Hmm. I've (independently from the original poster) got the 8k sizes:

Try running "mount -o nfsvers=3 myserver:/mydir /mnt" by hand between two SL6.7 systems. I just did, and it gives me proto=tcp and rsize/wsize of 1024k.

I vaguely recall seeing firewall oddities cause NFS mounts to fall back to UDP with an 8k rsize/wsize. So check the "proto=tcp" carefully if you see something else.

with the network set up for jumbo frames (MTU=9000) the nfs server then
chunks out network packets that get through the switches with minimal
overhead. Making this change from the default (1k, MTU=1500) made a
huge throughput difference at the time we implemented it: which was a
number of years ago, so certainly the world has changed since then.

How do 1MB sized nfs chunks interact with the networking?

The same way any other application over TCP interacts with the networking... TCP will break the (large) NFS requests and responses into MTU-sized segments on send and then reassemble them on receive. The reason to let TCP do this (instead of trying to match the application payloads to the MTU) is that modern systems offload both the breakup and the reassembly to the network hardware. Try searching for "TCP Segmentation Offload" and "Large Receive Offload" for details. Note that modern Linux uses different names for these things and I can't keep up, but the principle has not changed.

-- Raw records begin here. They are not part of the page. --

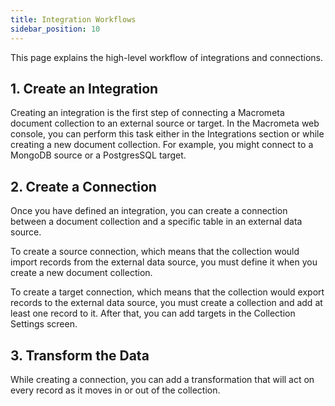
 ```yaml
---
title: Integration Workflows
sidebar_position: 10
---
```


This page explains the high-level workflow of integrations and connections.

## 1. Create an Integration

Creating an integration is the first step of connecting a Macrometa document collection to an external source or target. In the Macrometa web console, you can perform this task either in the Integrations section or while creating a new document collection. For example, you might connect to a MongoDB source or a PostgresSQL target.

## 2. Create a Connection

Once you have defined an integration, you can create a connection between a document collection and a specific table in an external data source.

To create a source connection, which means that the collection would import records from the external data source, you must define it when you create a new document collection.

To create a target connection, which means that the collection would export records to the external data source, you must create a collection and add at least one record to it. After that, you can add targets in the Collection Settings screen.

## 3. Transform the Data

While creating a connection, you can add a transformation that will act on every record as it moves in or out of the collection.
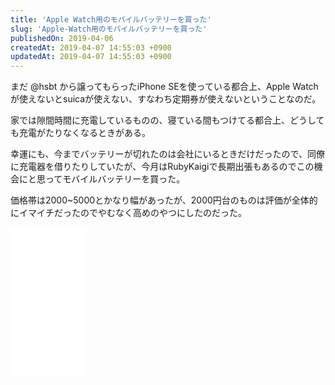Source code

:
 ```yaml
---
title: 'Apple Watch用のモバイルバッテリーを買った'
slug: 'Apple-Watch用のモバイルバッテリーを買った'
publishedOn: 2019-04-06
createdAt: 2019-04-07 14:55:03 +0900
updatedAt: 2019-04-07 14:55:03 +0900
---
```

まだ @hsbt から譲ってもらったiPhone SEを使っている都合上、Apple Watchが使えないとsuicaが使えない、すなわち定期券が使えないということなのだ。

家では隙間時間に充電しているものの、寝ている間もつけてる都合上、どうしても充電がたりなくなるときがある。

幸運にも、今までバッテリーが切れたのは会社にいるときだけだったので、同僚に充電器を借りたりしていたが、今月はRubyKaigiで長期出張もあるのでこの機会にと思ってモバイルバッテリーを買った。

価格帯は2000~5000とかなり幅があったが、2000円台のものは評価が全体的にイマイチだったのでやむなく高めのやつにしたのだった。

<iframe style="width:120px;height:240px;" marginwidth="0" marginheight="0" scrolling="no" frameborder="0" src="//rcm-fe.amazon-adsystem.com/e/cm?lt1=_blank&bc1=000000&IS2=1&bg1=FFFFFF&fc1=000000&lc1=0000FF&t=shucreamnet-22&language=ja_JP&o=9&p=8&l=as4&m=amazon&f=ifr&ref=as_ss_li_til&asins=B07KPZSDJF&linkId=b4db1ea570bb5927b6eeae322316fa9f"></iframe>
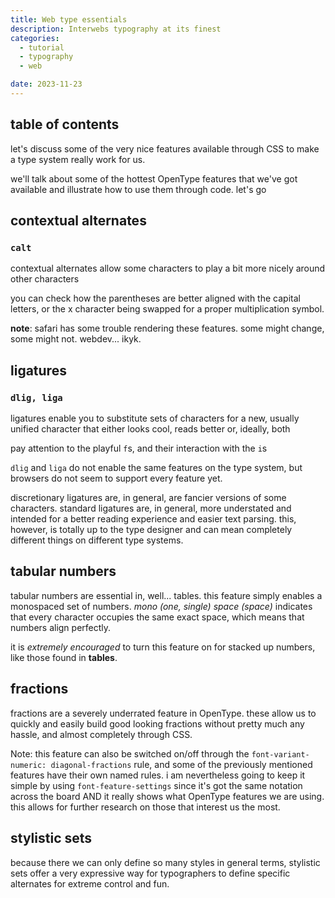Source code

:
 ```yaml
---
title: Web type essentials
description: Interwebs typography at its finest
categories:
  - tutorial
  - typography
  - web

date: 2023-11-23
---
```


<script>
import Calt from '$lib/components/posts/Calt.svelte'
import Liga from '$lib/components/posts/Liga.svelte'
import Tnum from '$lib/components/posts/Tnum.svelte'
import Frac from '$lib/components/posts/Frac.svelte'
import SSAlt from '$lib/components/posts/SSAlt.svelte'
</script>

## table of contents

let's discuss some of the very nice features available through CSS to make a type system really work for us.

we'll talk about some of the hottest OpenType features that we've got available and illustrate how to use them through code. let's go

## contextual alternates

### `calt`

contextual alternates allow some characters to play a bit more nicely around other characters

<Calt />

you can check how the parentheses are better aligned with the capital letters, or the x character being swapped for a proper multiplication symbol.

**note**: safari has some trouble rendering these features. some might change, some might not. webdev... ikyk.

## ligatures

### `dlig, liga`

ligatures enable you to substitute sets of characters for a new, usually unified character that either looks cool, reads better or, ideally, both

<Liga/>

pay attention to the playful `f`s, and their interaction with the `i`s

`dlig` and `liga` do not enable the same features on the type system, but browsers do not seem to support every feature yet.

discretionary ligatures are, in general, are fancier versions of some characters. standard ligatures are, in general, more understated and intended for a better reading experience and easier text parsing. this, however, is totally up to the type designer and can mean completely different things on different type systems.

## tabular numbers

tabular numbers are essential in, well... tables. this feature simply enables a monospaced set of numbers. _mono (one, single) space (space)_ indicates that every character occupies the same exact space, which means that numbers align perfectly.

it is _extremely encouraged_ to turn this feature on for stacked up numbers, like those found in **tables**.

<Tnum/>

## fractions

fractions are a severely underrated feature in OpenType. these allow us to quickly and easily build good looking fractions without pretty much any hassle, and almost completely through CSS.

<Frac/>

Note: this feature can also be switched on/off through the `font-variant-numeric: diagonal-fractions` rule, and some of the previously mentioned features have their own named rules. i am nevertheless going to keep it simple by using `font-feature-settings` since it's got the same notation across the board AND it really shows what OpenType features we are using. this allows for further research on those that interest us the most.

## stylistic sets

because there we can only define so many styles in general terms, stylistic sets offer a very expressive way for typographers to define specific alternates for extreme control and fun.

<SSAlt/>
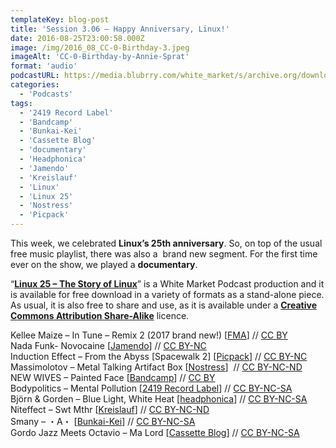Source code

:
 ```yaml
---
templateKey: blog-post
title: 'Session 3.06 – Happy Anniversary, Linux!'
date: 2016-08-25T23:00:58.000Z
image: /img/2016_08_CC-0-Birthday-3.jpeg
imageAlt: 'CC-0-Birthday-by-Annie-Sprat'
format: 'audio'
podcastURL: https://media.blubrry.com/white_market/s/archive.org/download/WhiteMarket20160825Session306/WhiteMarket-20160825-Session306.mp3
categories:
  - 'Podcasts'
tags:
  - '2419 Record Label'
  - 'Bandcamp'
  - 'Bunkai-Kei'
  - 'Cassette Blog'
  - 'documentary'
  - 'Headphonica'
  - 'Jamendo'
  - 'Kreislauf'
  - 'Linux'
  - 'Linux 25'
  - 'Nostress'
  - 'Picpack'
---
```


This week, we celebrated **Linux’s 25th anniversary**. So, on top of the usual free music playlist, there was also a  brand new segment. For the first time ever on the show, we played a **documentary**.

“[**Linux 25 – The Story of Linux**](/blog/2016-08-25-linux-25-story-linux/)” is a White Market Podcast production and it is available for free download in a variety of formats as a stand-alone piece. As usual, it is also free to share and use, as it is available under a [**Creative Commons Attribution Share-Alike**](https://creativecommons.org/licenses/by-sa/3.0/) licence.

Kellee Maize – In Tune – Remix 2 (2017 brand new!) \[[FMA](http://freemusicarchive.org/music/Kellee_Maize/The_Remixes)\] // [CC BY  
](https://creativecommons.org/licenses/by/4.0/)Nada Funk- Novocaine \[[Jamendo](https://www.jamendo.com/track/1368603/novocaine)\] // [CC BY-NC](https://creativecommons.org/licenses/by-nd/3.0/)  
Induction Effect – From the Abyss \[Spacewalk 2\] \[[Picpack](http://picpacklabel.tumblr.com/post/146839616617/picpack232-induction-effect-reload)\] // [CC BY-NC](https://creativecommons.org/licenses/by-nd/3.0/)  
Massimolotov – Metal Talking Artifact Box \[[Nostress](http://www.nostressnetlabel.net/NN_EP029_07_16.html)\]  // [CC BY-NC-ND](https://creativecommons.org/licenses/by-nc-nd/4.0/)  
NEW WIVES – Painted Face \[[Bandcamp](https://newwives.bandcamp.com/album/hi-im-alive)\] // [CC BY  
](https://creativecommons.org/licenses/by/4.0/)Bodypolitics – Mental Pollution \[[2419 Record Label](http://2419.nl/ALBUMS/TheSpaceOfAJump)\] // [CC BY-NC-SA](https://creativecommons.org/licenses/by-nc-sa/3.0/)  
Björn & Gorden – Blue Light, White Heat \[[headphonica](http://headphonica.com/bjorn-and-gorden-autumnica/)\] // [CC BY-NC-SA  
](https://creativecommons.org/licenses/by-nc-sa/3.0/)Niteffect – Swt Mthr \[[Kreislauf](https://kreislauf.org/niteffect-vanish-kreislauf-161/)\] // [CC BY-NC-ND  
](https://creativecommons.org/licenses/by-nc-nd/3.0/)Smany – ・A・ \[[Bunkai-Kei](http://bunkai-kei.com/release/bk-k_038/)\] // [CC BY-NC-SA  
](https://creativecommons.org/licenses/by-nc-sa/3.0/)Gordo Jazz Meets Octavio – Ma Lord \[[Cassette Blog](http://www.cassetteblog.com/2016/05/gordo-jazz-meets-octavio/)\] // [CC BY-NC-SA](https://creativecommons.org/licenses/by-nc-sa/3.0/)
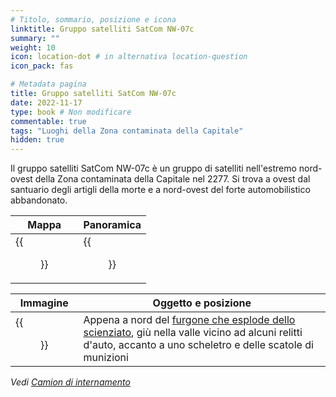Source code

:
 ```yaml
---
# Titolo, sommario, posizione e icona
linktitle: Gruppo satelliti SatCom NW-07c
summary: ""
weight: 10
icon: location-dot # in alternativa location-question
icon_pack: fas

# Metadata pagina
title: Gruppo satelliti SatCom NW-07c
date: 2022-11-17
type: book # Non modificare
commentable: true
tags: "Luoghi della Zona contaminata della Capitale"
hidden: true
---
```




Il gruppo satelliti SatCom NW-07c è un gruppo di satelliti nell'estremo nord-ovest della Zona contaminata della Capitale nel 2277. Si trova a ovest dal santuario degli artigli della morte e a nord-ovest del forte automobilistico abbandonato. 

| Mappa                                | Panoramica                                |
| ------------------------------------ | ----------------------------------------- |
| {{<figure src="SA_NW_07_loc.webp">}} | {{<figure src="SatCom_Array_NW07.webp">}} |


| Immagine                                                     | Oggetto e posizione                                                                                                                                                                                    |
| ------------------------------------------------------------ | ------------------------------------------------------------------------------------------------------------------------------------------------------------------------------------------------------ |
| {{<figure src="Duck_and_Cover!_Array,_Power_Station.webp">}} | Appena a nord del [furgone che esplode dello scienziato](../furgone-che-esplode-dello-scienziato), giù nella valle vicino ad alcuni relitti d'auto, accanto a uno scheletro e delle scatole di munizioni |

*Vedi [Camion di internamento](../camion-di-internamento)*

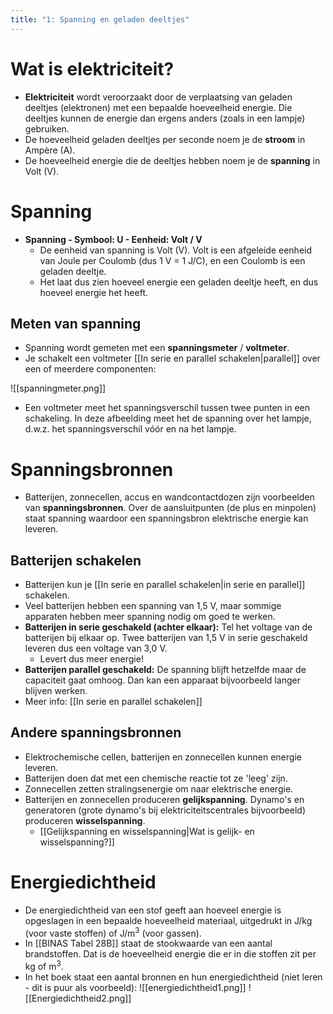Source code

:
 ```yaml
---
title: "1: Spanning en geladen deeltjes"
---
```

# Wat is elektriciteit?
- **Elektriciteit** wordt veroorzaakt door de verplaatsing van geladen deeltjes (elektronen) met een bepaalde hoeveelheid energie. Die deeltjes kunnen de energie dan ergens anders (zoals in een lampje) gebruiken.
- De hoeveelheid geladen deeltjes per seconde noem je de **stroom** in Ampère (A).
- De hoeveelheid energie die de deeltjes hebben noem je de **spanning** in Volt (V).
# Spanning
- **Spanning - Symbool: U - Eenheid: Volt / V**
	- De eenheid van spanning is Volt (V). Volt is een afgeleide eenheid van Joule per Coulomb (dus 1 V = 1 J/C), en een Coulomb is een geladen deeltje.
	- Het laat dus zien hoeveel energie een geladen deeltje heeft, en dus hoeveel energie het heeft.
## Meten van spanning
- Spanning wordt gemeten met een **spanningsmeter** / **voltmeter**.
- Je schakelt een voltmeter [[In serie en parallel schakelen|parallel]] over een of meerdere componenten:

![[spanningmeter.png]]

- Een voltmeter meet het spanningsverschil tussen twee punten in een schakeling. In deze afbeelding meet het de spanning over het lampje, d.w.z. het spanningsverschil vóór en na het lampje.
# Spanningsbronnen
- Batterijen, zonnecellen, accus en wandcontactdozen zijn voorbeelden van **spanningsbronnen**. Over de aansluitpunten (de plus en minpolen) staat spanning waardoor een spanningsbron elektrische energie kan leveren.
## Batterijen schakelen
- Batterijen kun je [[In serie en parallel schakelen|in serie en parallel]] schakelen.
- Veel batterijen hebben een spanning van 1,5 V, maar sommige apparaten hebben meer spanning nodig om goed te werken.
- **Batterijen in serie geschakeld (achter elkaar):** Tel het voltage van de batterijen bij elkaar op. Twee batterijen van 1,5 V in serie geschakeld leveren dus een voltage van 3,0 V.
	- Levert dus meer energie!
- **Batterijen parallel geschakeld:** De spanning blijft hetzelfde maar de capaciteit gaat omhoog. Dan kan een apparaat bijvoorbeeld langer blijven werken.
- Meer info: [[In serie en parallel schakelen]]
## Andere spanningsbronnen
- Elektrochemische cellen, batterijen en zonnecellen kunnen energie leveren.
- Batterijen doen dat met een chemische reactie tot ze 'leeg' zijn.
- Zonnecellen zetten stralingsenergie om naar elektrische energie.
- Batterijen en zonnecellen produceren **gelijkspanning**. Dynamo's en generatoren (grote dynamo's bij elektriciteitscentrales bijvoorbeeld) produceren **wisselspanning**.
	- [[Gelijkspanning en wisselspanning|Wat is gelijk- en wisselspanning?]]
# Energiedichtheid
- De energiedichtheid van een stof geeft aan hoeveel energie is opgeslagen in een bepaalde  hoeveelheid materiaal, uitgedrukt in J/kg (voor vaste stoffen) of J/m<sup>3</sup> (voor gassen).
- In [[BINAS Tabel 28B]] staat de stookwaarde van een aantal brandstoffen. Dat is de hoeveelheid energie die er in die stoffen zit per kg of m<sup>3</sup>.
- In het boek staat een aantal bronnen en hun energiedichtheid (niet leren - dit is puur als voorbeeld):
![[energiedichtheid1.png]]
![[Energiedichtheid2.png]]
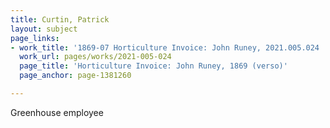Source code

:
 ```yaml
---
title: Curtin, Patrick
layout: subject
page_links:
- work_title: '1869-07 Horticulture Invoice: John Runey, 2021.005.024 '
  work_url: pages/works/2021-005-024
  page_title: 'Horticulture Invoice: John Runey, 1869 (verso)'
  page_anchor: page-1381260

---
```

<p>Greenhouse employee </p>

Last time I experimented, these offload engines largely obviated the advantages of jumbo frames. Jumbo frames do make a huge difference with older hardware/software and with UDP, though.

These offload engines are why it is hard to increase NFS throughput via channel bonding, because bonded channels generally have to disable these engines.

Incidentally, I typically see 900MB/sec sustained NFS reads and writes while moving half-terabyte files. (My application is somewhat specialized.) Of course this requires a fast disk subsystem and 10GbE interconnect.

- Pat